On Thursday, the board will hold a hearing about increasing that number. David Campos, a supervisor who like Mr. Wiener is openly gay, will introduce a resolution directing the city’s health department to develop a plan by December that “addresses the educational and affordability issues” around Truvada. In particular, he and Mr. Wiener are focused on bringing down costs for people who would like to be on PrEP but can’t afford it.
PrEP is widely covered by health insurers, including Medi-Cal, California’s version of Medicaid. Medi-Cal covers PrEP’s entire cost and many high-quality private plans cover most costs. Mr. Wiener pays just a $15 monthly co-payment under his city-provided health plan. But health plans with high deductibles may leave patients “covered” yet unable to afford their share of the cost of Truvada, whose list price is over $1,000 per month. The price is also forbidding for the uninsured; federally funded programs provide free medication to H.I.V.-positive people without insurance, but they do not cover PrEP.
Washington State adopted one model for addressing that gap. In April, the state’s health department started the PrEP Drug Assistance Program, which pays the entire cost of PrEP for uninsured people, and covers co-payments and deductibles for those who do have coverage.

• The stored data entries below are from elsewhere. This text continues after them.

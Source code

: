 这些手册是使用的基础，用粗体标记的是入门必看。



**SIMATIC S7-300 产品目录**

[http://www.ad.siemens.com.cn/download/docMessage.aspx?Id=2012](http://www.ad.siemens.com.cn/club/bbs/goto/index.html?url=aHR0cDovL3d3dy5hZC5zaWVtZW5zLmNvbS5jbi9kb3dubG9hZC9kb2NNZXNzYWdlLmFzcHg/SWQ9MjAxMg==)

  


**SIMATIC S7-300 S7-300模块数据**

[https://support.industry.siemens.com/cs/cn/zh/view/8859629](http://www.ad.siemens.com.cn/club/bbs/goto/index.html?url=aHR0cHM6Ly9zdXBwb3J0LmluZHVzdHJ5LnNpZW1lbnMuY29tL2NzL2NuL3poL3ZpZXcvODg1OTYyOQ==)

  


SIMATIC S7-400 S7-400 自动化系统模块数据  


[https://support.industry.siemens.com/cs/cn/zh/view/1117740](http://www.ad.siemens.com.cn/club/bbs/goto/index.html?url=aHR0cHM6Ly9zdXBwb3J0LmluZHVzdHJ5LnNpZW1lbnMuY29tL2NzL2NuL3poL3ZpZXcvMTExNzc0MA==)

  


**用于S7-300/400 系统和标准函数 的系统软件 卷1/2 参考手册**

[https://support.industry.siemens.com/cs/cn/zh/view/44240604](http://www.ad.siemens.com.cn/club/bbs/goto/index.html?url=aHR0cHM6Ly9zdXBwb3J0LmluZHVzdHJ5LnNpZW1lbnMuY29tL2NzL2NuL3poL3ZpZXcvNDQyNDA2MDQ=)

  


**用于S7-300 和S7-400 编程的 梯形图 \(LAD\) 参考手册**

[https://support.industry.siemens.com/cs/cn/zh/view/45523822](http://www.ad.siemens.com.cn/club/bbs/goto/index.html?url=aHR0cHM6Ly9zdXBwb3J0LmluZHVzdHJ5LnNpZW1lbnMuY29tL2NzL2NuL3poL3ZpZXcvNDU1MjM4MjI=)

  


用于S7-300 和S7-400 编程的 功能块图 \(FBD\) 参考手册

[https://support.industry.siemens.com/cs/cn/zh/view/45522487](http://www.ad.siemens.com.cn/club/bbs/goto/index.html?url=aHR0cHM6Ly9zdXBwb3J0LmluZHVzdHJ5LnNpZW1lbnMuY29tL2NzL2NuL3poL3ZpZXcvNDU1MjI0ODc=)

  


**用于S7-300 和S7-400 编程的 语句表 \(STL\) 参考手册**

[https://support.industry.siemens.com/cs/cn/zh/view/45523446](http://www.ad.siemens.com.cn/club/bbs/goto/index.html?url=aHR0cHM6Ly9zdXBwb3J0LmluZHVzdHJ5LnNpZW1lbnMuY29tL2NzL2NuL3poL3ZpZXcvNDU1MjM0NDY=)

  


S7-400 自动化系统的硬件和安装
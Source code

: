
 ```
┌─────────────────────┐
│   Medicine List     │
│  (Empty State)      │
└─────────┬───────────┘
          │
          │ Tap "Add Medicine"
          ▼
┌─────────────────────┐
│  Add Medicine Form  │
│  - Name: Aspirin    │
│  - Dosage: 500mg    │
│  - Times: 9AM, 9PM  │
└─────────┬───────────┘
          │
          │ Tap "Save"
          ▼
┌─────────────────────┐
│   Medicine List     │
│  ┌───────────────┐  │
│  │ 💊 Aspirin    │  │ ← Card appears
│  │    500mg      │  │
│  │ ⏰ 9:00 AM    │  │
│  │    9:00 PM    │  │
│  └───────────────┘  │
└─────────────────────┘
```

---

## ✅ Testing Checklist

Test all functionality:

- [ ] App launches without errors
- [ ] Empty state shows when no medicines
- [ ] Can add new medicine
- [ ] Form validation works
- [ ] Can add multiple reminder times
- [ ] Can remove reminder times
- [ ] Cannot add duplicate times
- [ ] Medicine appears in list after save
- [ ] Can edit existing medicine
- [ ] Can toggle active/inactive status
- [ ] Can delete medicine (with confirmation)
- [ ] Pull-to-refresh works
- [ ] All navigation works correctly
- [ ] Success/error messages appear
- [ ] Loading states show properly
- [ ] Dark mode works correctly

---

On average, PrEP-DAP is covering $400 a month in out-of-pocket costs for its insured participants, according to David Kern, who oversees the program.
Mr. Campos has cited PrEP-DAP as one possible model for San Francisco, though the exact approach will be determined based on the December report. “We haven’t figured out the specific steps that will be taken or what the program looks like, but we have to start somewhere,” he said. Mr. Campos noted that every prevented H.I.V. infection saves $355,000 in treatment costs, a significant offset to the cost of subsidizing PrEP.
Beyond the financial aspect, wider use of PrEP in San Francisco will require greater public awareness among doctors and patients and a reduction in the stigma that often surrounds Truvada. PrEP has been controversial in the gay population because of its popular association with sex without condoms.
Mr. Wiener is focused on changing that, starting with his own announcement. “I definitely struggled with the decision about whether to be public about this because people will make a lot of assumptions and speculate,” he told me. “But in the end I thought it was very important to be public given the district I represent and the community I represent precisely because we need to remove the stigma from PrEP.”